Out-of-scope. Cubic magnets, rare-earth magnets, 2D materials, noncollinear or temperature-dependent anisotropy, and experimental coercivity (the microstructure sweep is a proxy model).

Provenance

Screening cascade: Orb-v3 relaxation → symmetry gate → convex-hull stability → Curie temperature and magnetization → TB2J magnetic-interaction extraction over ABACUS DFT (PseudoDojo fully-relativistic norm-conserving pseudopotentials, k-spacing 0.16 Å⁻¹, cutoff 65 Ry; calibration tier at 0.10 Å⁻¹ / 80 Ry) → micromagnetic microstructure sweep (2,000 Latin-hypercube samples per gate-passing compound). Roughly 2,900 anisotropy calculations over an eight-day screening period in June 2026. Property calculations ran as hosted routes on Ouro.

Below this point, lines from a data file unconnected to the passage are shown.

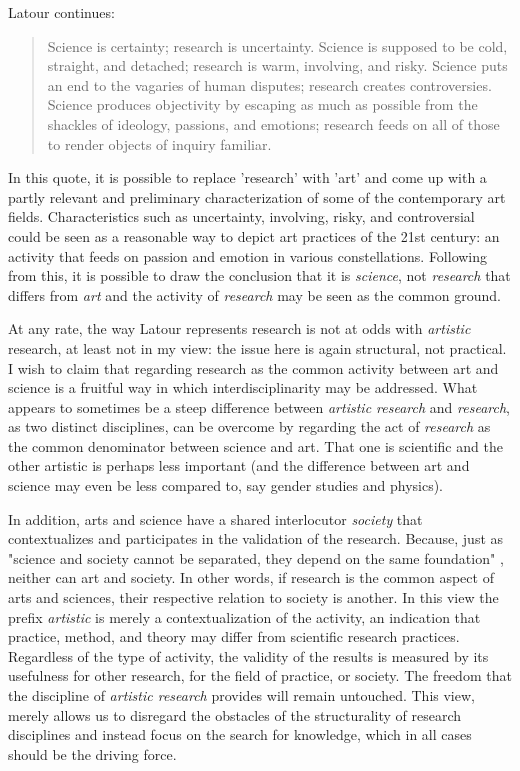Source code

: \documentclass[11pt]{article}
\begin{document}
Latour continues:
\begin{quote}
Science is certainty; research is uncertainty. Science is supposed to be cold, straight, and detached; research is warm, involving, and risky. Science puts an end to the vagaries of human disputes; research creates controversies.  Science produces objectivity by escaping as much as possible from the shackles of ideology, passions, and emotions; research feeds on all of those to render objects of inquiry familiar. \citep{Latour1998}
\end{quote}

In this quote, it is possible to replace 'research' with 'art' and
come up with a partly relevant and preliminary characterization of
some of the contemporary art fields. Characteristics such as
uncertainty, involving, risky, and controversial could be seen as a
reasonable way to depict art practices of the 21st century: an
activity that feeds on passion and emotion in various
constellations. Following from this, it is possible to draw the
conclusion that it is \emph{science}, not
\emph{research} that differs from \emph{art} and the activity of
\emph{research} may be seen as the common ground.

At any rate, the way Latour represents research is not at odds with
\emph{artistic} research, at least not in my view: the issue here is
again structural, not practical. I wish to claim that regarding
research as the common activity between art and science is a fruitful
way in which interdisciplinarity may be addressed. What appears to
sometimes be a steep difference between \emph{artistic research} and
\emph{research}, as two distinct disciplines, can be overcome by
regarding the act of \emph{research} as the common denominator between
science and art. That one is scientific and the other artistic is
perhaps less important (and the difference between art and science may
even be less compared to, say gender studies and physics).

In addition, arts and science have a shared interlocutor
\emph{society} that contextualizes and participates in the validation
of the research. Because, just as "science and society cannot be
separated, they depend on the same foundation" \citep{Latour1998},
neither can art and society. In other words, if research is the common
aspect of arts and sciences, their respective relation to society is
another. In this view the prefix \emph{artistic} is merely a
contextualization of the activity, an indication that practice, method,
and theory may differ from scientific research practices. Regardless
of the type of activity, the validity of the results is measured by
its usefulness for other research, for the field of practice, or
society. The freedom that the discipline of \emph{artistic
    research} provides will remain untouched. This view, merely allows
us to disregard the obstacles of the structurality of research
disciplines and instead focus on the search for knowledge, which in
all cases should be the driving force.

\label{sec:org4513767}
\printbibliography
\end{document}
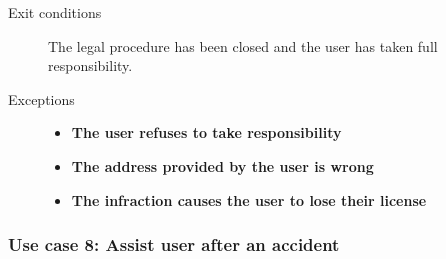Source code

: \begin{description}
\begin{enumerate}
				\end{enumerate}
			\item[Exit conditions] The legal procedure has been closed and the user has taken full responsibility.
			\item[Exceptions] \hfill
				\begin{itemize} %
					\item \textbf{The user refuses to take responsibility}
					\item \textbf{The address provided by the user is wrong}
					\item \textbf{The infraction causes the user to lose their license}
				\end{itemize}
		\end{description}

	\subsubsection{Use case 8: Assist user after an accident}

Full parameters in data/METHODS.md.

Citation

If you use this dataset, please cite it (a CITATION.cff file is provided alongside this card) and the Materials Project for entries carrying an mp_id.

@misc{bryan2026magnetanisotropy,
  author = {Bryan, Will and Moderwell, Matt},
  title  = {Magnet-Anisotropy-Screening: a calibrated magnetocrystalline-anisotropy
            dataset for rare-earth-free magnet discovery},
  year   = {2026},
  url    = {https://huggingface.co/datasets/willgbryan13/magnet-anisotropy-screening},
  note   = {ghost-projects, Project 014. v1.0}
}

Companion work: GPSK-300 (structure generation) and the GPSK-Inorganic-Crystals corpus.

License

Released under CC-BY-4.0. Source structures from the Materials Project retain their identifiers in the mp_id column; see LICENSE for attribution terms.